2023年7月18日(火)

▼「通告時点の判断として間違っていなかった」と、県児童相談センターの中澤和哉所長は言ったという。ただやるべきことをやらなかった。AI(人工知能)と違って心のある人間の気持ちは変化し、うそもつく。「通園が途絶えた時点で津市と方針を共有し、リスクに応じて対応を変える必要があった。認識が甘かった」。変わるはずがないと思ったということでもあろう。人間に心があることを忘れていたに違いない

▼津の4歳女児暴行死事件についてである。桑名市の母親によるパチンコ店駐車場放置死事件、四日市市の母親による虐待死事件、鈴鹿市の母親の内縁の夫による重篤虐待事件など、11年前に立て続けに起きた児童虐待事件を受けて県児童相談センターは設立された。2度と虐待事件を起こさないための最後の砦として、各児童相談所の上位に位置づけ、センター長は部長級を宛てた

▼桑名市の放置死事件は父親が責任を持つという要望で乳児院からの一時外出を許可した間の悲劇だった。
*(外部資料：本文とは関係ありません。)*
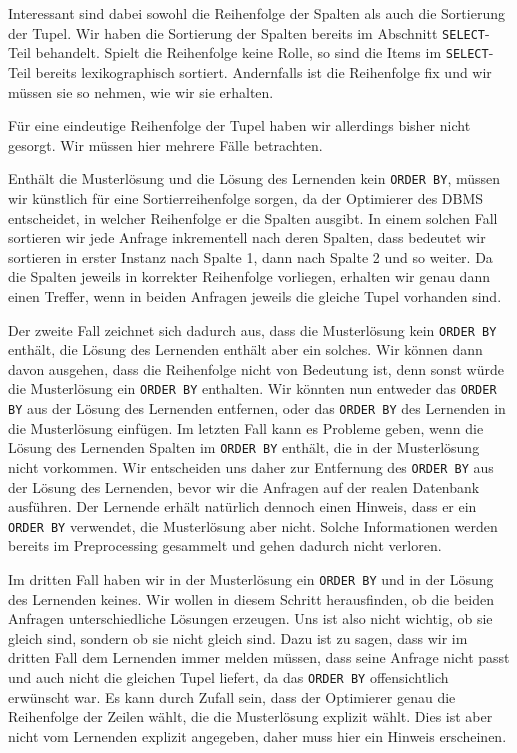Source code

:Interessant sind dabei sowohl die Reihenfolge der Spalten als auch die Sortierung der Tupel. Wir haben die Sortierung der Spalten bereits im Abschnitt \verb|SELECT|-Teil behandelt. Spielt die Reihenfolge keine Rolle, so sind die Items im \verb|SELECT|-Teil bereits lexikographisch sortiert. Andernfalls ist die Reihenfolge fix und wir müssen sie so nehmen, wie wir sie erhalten.

Für eine eindeutige Reihenfolge der Tupel haben wir allerdings bisher nicht gesorgt. Wir müssen hier mehrere Fälle betrachten. 

Enthält die Musterlösung und die Lösung des Lernenden kein \verb|ORDER BY|, müssen wir künstlich für eine Sortierreihenfolge sorgen, da der Optimierer des DBMS entscheidet, in welcher Reihenfolge er die Spalten ausgibt. In einem solchen Fall sortieren wir jede Anfrage inkrementell nach deren Spalten, dass bedeutet wir sortieren in erster Instanz nach Spalte 1, dann nach Spalte 2 und so weiter. Da die Spalten jeweils in korrekter Reihenfolge vorliegen, erhalten wir genau dann einen Treffer, wenn in beiden Anfragen jeweils die gleiche Tupel vorhanden sind.

Der zweite Fall zeichnet sich dadurch aus, dass die Musterlösung kein \verb|ORDER BY| enthält, die Lösung des Lernenden enthält aber ein solches. Wir können dann davon ausgehen, dass die Reihenfolge nicht von Bedeutung ist, denn sonst würde die Musterlösung ein \verb|ORDER BY| enthalten. Wir könnten nun entweder das \verb|ORDER BY| aus der Lösung des Lernenden entfernen, oder das \verb|ORDER BY| des Lernenden in die Musterlösung einfügen. Im letzten Fall kann es Probleme geben, wenn die Lösung des Lernenden Spalten im \verb|ORDER BY| enthält, die in der Musterlösung nicht vorkommen. Wir entscheiden uns daher zur Entfernung des \verb|ORDER BY| aus der Lösung des Lernenden, bevor wir die Anfragen auf der realen Datenbank ausführen. Der Lernende erhält natürlich dennoch einen Hinweis, dass er ein \verb|ORDER BY| verwendet, die Musterlösung aber nicht. Solche Informationen werden bereits im Preprocessing gesammelt und gehen dadurch nicht verloren.

Im dritten Fall haben wir in der Musterlösung ein \verb|ORDER BY| und in der Lösung des Lernenden keines. Wir wollen in diesem Schritt herausfinden, ob die beiden Anfragen unterschiedliche Lösungen erzeugen. Uns ist also nicht wichtig, ob sie gleich sind, sondern ob sie nicht gleich sind. Dazu ist zu sagen, dass wir im dritten Fall dem Lernenden immer melden müssen, dass seine Anfrage nicht passt und auch nicht die gleichen Tupel liefert, da das \verb|ORDER BY| offensichtlich erwünscht war. Es kann durch Zufall sein, dass der Optimierer genau die Reihenfolge der Zeilen wählt, die die Musterlösung explizit wählt. Dies ist aber nicht vom Lernenden explizit angegeben, daher muss hier ein Hinweis erscheinen.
鈴鹿市の重篤虐待事件は通園が途絶え、小学校へ通う姉兄の訴えを放置した中での出来事。外国人児童の場合など、通園が途絶えるとともに退園措置が執られた

▼そのころの児相の方針は児童をいかに家庭に戻すかだった。そのため親との信頼関係に力が注がれたが、県児相センターの初代所長は親と引き離すことを強調した。県検証委員会の佐々木光明委員長が「子どもの視点に立って事実を確認し」というのも子どもの命の視点が第一ということだろう

▼11年前のスタート台に関係者が再び立つことになった。